About this work

This works addresses the problem of automatic image colorization using deep learning techniques. We explore a way of generating colored images from grayscale images with some degree of spatial control, so we could get partial colored images with an artistic effect if desired.

This project was developed as a conclusion work for the course Fundamentals and Trends in Vision and Image Processing (August-November, 2018) at IMPA, which had the theme from Data to Generative Models.

Inspirations

There are multiple works about colorization with many different results to be pursued. We can think of automatic photorealistic colorization, color correction, color transfer between images, quantization, tone mapping, colorization from grayscale or recolonization restricted to some criteria like a specific color palette or specific degrees of some metric like saturation, constrast, brightness etc. In this section we’ll present some ideas and related works that were used as technical references at this work or inspired us in some way.

Artistic neural style transfer

One of the most impressive and deeply used results to disseminate the advances reached in the area is artistic style transfer. Not only it generates beautiful and astonishing images but also It is something of ease access for someone who is a layperson on the subject. When we show people images like those in Figure 1, they can easily understand the relationship between them and usually ask the question: “did a computer do that?”.

The work of (Gatys, 2016) addresses artistic style transfer using neural networks as a patterns recognizer and an optimization tool, presenting the features that should be computed and used from the layers of the neural network. The paper also describes how to compute an objetive function, or loss function, using these features. We didn’t want to try to extend the results on artistic style transfer, but we did want to achieve something that could be used in an artistic way. This application could be either by generating new images directly or by acting as a tool to facilitate artist’s work.

Classical works

Following the ideia of style transfer, one could think about a “color transfer” or “recoloring tool”, which could be thought as a a way of transposing the colors of a source image or a selected palette to a target image.

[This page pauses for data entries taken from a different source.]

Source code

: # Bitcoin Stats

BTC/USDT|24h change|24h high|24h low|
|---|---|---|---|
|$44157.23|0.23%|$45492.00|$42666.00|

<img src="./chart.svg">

Many years ago, Reinhard (Reinhard, 2001) presented a color transfer algorithm based on statistical metrics as the mean and the standard deviation of the values in each channel of the image — looking at the LAB space.

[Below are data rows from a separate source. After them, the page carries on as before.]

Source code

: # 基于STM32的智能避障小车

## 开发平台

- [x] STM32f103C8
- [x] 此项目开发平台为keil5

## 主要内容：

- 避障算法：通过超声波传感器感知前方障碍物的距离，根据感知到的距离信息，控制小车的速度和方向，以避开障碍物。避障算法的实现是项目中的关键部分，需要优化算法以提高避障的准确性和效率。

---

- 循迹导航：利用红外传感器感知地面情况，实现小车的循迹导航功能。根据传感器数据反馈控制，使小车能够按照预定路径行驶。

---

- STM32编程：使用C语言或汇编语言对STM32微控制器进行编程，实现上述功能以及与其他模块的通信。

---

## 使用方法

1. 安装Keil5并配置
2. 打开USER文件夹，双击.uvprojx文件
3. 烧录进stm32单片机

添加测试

In a first moment this approach seemed particularly interesting for us, because machine learning deals heavily with statistics. Trying to figure out a way of training a neural network to manipulate this metrics and generate images with a desired property could be an interesting work. However, once we have metrics like mean, standard deviation or even the histogram of colors of an image, we lose the correlation with spatial information and it’s not clear how we could deal with it in the context of neural networks.

On the other hand, acting with spatial information, Levin (Levin, 2004) presented a way of coloring a grayscale a image using some inputs of the user as hints. They present a closed form solution to an optimization problem based on the hypothesis that nearby pixels with similar luminance values should have similar chrominance values. The ideia behind this paper could help building an interesting tool for assisted colorization.

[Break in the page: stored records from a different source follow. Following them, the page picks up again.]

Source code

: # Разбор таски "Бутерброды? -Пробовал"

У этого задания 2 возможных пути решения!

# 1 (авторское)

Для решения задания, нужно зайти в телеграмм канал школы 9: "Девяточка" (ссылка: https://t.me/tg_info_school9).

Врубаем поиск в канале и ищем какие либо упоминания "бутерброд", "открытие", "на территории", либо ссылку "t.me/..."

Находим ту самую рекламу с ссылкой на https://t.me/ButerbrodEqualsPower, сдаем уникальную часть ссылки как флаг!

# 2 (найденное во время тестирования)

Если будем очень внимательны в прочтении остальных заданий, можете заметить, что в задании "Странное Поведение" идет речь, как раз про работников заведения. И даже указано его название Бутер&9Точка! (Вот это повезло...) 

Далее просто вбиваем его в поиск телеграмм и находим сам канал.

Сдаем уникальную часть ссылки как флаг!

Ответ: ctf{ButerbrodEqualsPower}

Colorization using optimization — Figure 3: Levin, 2004

Note that none of these works deals with neural networks, but since they are based on optimization techniques and statistical metrics of the images, it is reasonable to suppose that it’s possible to construct and train neural networks capable of reproducing similar results. We didn’t follow this path though.

Neural networks and colorization

When we search for image colorization in the context of deep learning we can find a variety of works interested in make a computer guess the colors of a grayscale image making it a photorealistic colored scene. Based only on the value of luminance and some spatial information, we have largely degrees of freedom in the task of computing color information, which makes the problem ill-posed.

Researching about colorization with neural networks, we identified basically 3 strategies to solve the problem. The first one consists of trying to modify the input image extrapolating (or extending) the concept of backpropagation; one can think of this as if we used the inputs to the network as a hidden layer and updated the values with back-propagation. The second ideia is to try to estimate a color for each pixel of the image, something similar to a regression – that’s the approach at (Zhang, 2016) for example. The last strategy is the use of Generative Adversarial Networks.

Goal

With the idea of making something with a potential artistic style and some knowledge about the solutions which addressed some problems in the colorization area, we decided to make colorization with some degree of spatial control. We would like to build a way to get partial colorization of images and achieve artistic results like those presented in figure 4.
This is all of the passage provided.